• [Task material]
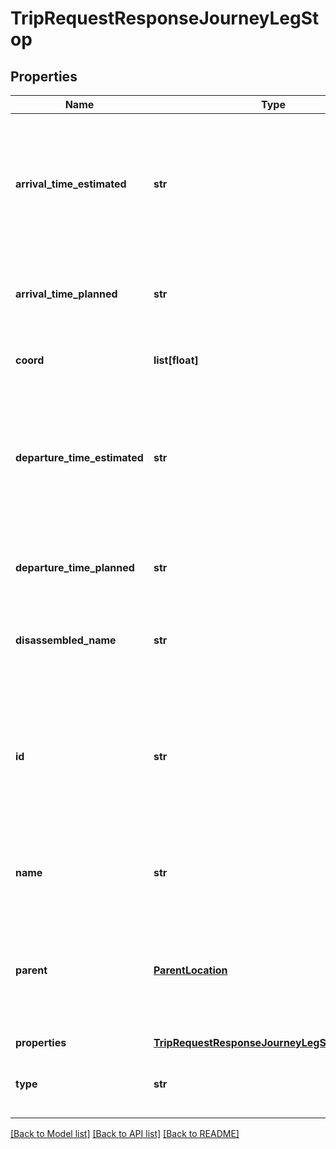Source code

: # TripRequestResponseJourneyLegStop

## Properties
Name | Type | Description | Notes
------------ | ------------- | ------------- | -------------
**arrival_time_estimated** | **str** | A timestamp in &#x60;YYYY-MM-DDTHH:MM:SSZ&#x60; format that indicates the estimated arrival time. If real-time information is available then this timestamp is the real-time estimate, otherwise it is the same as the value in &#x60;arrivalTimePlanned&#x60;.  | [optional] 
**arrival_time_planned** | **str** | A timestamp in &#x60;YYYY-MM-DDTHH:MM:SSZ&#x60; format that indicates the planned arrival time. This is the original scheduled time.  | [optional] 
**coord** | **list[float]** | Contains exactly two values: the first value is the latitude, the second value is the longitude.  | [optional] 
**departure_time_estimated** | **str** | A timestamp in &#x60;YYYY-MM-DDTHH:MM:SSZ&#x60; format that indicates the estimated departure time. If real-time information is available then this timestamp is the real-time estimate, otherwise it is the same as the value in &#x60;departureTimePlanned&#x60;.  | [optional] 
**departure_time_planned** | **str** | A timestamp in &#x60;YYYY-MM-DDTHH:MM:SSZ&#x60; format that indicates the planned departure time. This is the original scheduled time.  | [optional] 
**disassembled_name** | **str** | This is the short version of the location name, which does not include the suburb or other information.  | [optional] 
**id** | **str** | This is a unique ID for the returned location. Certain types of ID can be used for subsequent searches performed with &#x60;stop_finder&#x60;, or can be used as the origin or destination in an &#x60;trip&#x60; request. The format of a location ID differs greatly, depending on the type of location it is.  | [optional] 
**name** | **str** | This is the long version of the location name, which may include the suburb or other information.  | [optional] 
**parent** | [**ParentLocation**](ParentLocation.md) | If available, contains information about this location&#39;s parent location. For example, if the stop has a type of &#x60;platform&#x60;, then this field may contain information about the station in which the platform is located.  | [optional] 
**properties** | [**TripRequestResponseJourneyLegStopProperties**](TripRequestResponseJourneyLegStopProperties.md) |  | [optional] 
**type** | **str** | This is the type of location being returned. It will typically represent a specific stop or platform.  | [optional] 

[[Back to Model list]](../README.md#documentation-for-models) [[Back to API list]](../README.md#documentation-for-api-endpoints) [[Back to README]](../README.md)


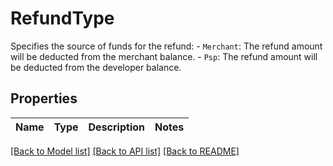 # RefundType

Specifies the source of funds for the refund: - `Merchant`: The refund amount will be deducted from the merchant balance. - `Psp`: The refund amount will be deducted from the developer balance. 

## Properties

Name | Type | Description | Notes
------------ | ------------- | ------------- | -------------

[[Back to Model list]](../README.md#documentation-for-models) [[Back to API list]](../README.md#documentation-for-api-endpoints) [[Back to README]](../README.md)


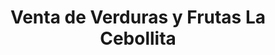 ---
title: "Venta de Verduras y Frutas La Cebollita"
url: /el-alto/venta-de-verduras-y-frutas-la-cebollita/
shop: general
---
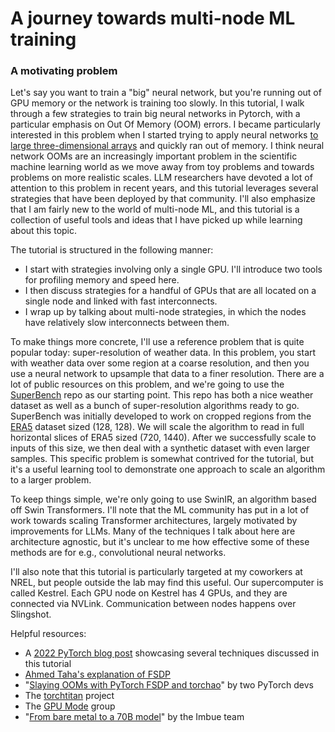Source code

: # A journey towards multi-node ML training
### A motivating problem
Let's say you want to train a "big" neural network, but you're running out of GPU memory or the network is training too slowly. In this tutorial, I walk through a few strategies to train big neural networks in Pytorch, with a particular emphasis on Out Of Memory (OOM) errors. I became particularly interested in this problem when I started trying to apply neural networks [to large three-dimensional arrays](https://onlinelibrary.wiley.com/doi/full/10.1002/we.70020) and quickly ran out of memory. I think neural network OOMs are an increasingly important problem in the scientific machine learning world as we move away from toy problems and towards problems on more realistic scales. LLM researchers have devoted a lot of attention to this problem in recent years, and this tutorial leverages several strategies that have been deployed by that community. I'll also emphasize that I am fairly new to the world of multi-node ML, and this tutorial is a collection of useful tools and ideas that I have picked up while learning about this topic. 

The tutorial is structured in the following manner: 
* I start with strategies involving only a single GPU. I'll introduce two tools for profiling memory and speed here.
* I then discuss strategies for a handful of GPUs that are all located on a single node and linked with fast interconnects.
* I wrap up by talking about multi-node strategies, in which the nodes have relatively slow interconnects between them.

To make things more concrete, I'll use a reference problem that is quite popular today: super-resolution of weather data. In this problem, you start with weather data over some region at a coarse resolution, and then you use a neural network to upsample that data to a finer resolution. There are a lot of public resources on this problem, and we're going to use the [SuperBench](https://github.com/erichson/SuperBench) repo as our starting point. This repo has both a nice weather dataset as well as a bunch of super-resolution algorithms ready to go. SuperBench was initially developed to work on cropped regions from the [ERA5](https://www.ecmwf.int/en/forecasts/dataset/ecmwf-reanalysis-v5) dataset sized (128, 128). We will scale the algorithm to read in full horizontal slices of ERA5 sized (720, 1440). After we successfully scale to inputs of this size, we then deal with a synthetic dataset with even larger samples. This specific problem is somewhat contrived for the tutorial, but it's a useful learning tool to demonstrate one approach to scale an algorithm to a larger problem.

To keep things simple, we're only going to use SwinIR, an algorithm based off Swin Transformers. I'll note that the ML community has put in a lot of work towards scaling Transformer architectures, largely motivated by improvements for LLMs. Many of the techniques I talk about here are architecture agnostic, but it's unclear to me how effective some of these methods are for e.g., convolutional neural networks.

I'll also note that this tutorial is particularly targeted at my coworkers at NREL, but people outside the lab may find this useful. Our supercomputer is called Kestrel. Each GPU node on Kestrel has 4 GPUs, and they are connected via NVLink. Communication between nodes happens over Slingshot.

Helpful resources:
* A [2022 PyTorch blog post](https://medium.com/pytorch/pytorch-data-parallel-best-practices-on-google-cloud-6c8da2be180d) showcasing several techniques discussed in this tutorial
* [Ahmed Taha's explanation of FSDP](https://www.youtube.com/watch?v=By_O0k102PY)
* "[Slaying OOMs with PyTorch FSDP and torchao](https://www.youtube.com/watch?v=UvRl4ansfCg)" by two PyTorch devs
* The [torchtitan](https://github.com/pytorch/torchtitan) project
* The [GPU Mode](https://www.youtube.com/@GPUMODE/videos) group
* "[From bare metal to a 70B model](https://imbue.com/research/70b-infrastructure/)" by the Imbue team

• [Instructions to follow]
Look through the entries, and return every line that the word "original" appears in.

• [Answer for the task]
**arrival_time_planned** | **str** | A timestamp in &#x60;YYYY-MM-DDTHH:MM:SSZ&#x60; format that indicates the planned arrival time. This is the original scheduled time.  | [optional] 
**departure_time_planned** | **str** | A timestamp in &#x60;YYYY-MM-DDTHH:MM:SSZ&#x60; format that indicates the planned departure time. This is the original scheduled time.  | [optional] 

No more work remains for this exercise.